**Dataset entries:**
#####
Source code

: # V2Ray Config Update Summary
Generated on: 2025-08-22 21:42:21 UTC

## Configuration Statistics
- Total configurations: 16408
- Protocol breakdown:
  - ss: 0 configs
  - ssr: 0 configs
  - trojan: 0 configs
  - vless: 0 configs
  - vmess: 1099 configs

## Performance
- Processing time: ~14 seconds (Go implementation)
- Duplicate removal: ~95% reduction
#####
**How to complete this task:**
Gather each line from the entries above that includes the word "configs".

**Exercise result:**
  - ss: 0 configs
  - ssr: 0 configs
  - trojan: 0 configs
  - vless: 0 configs
  - vmess: 1099 configs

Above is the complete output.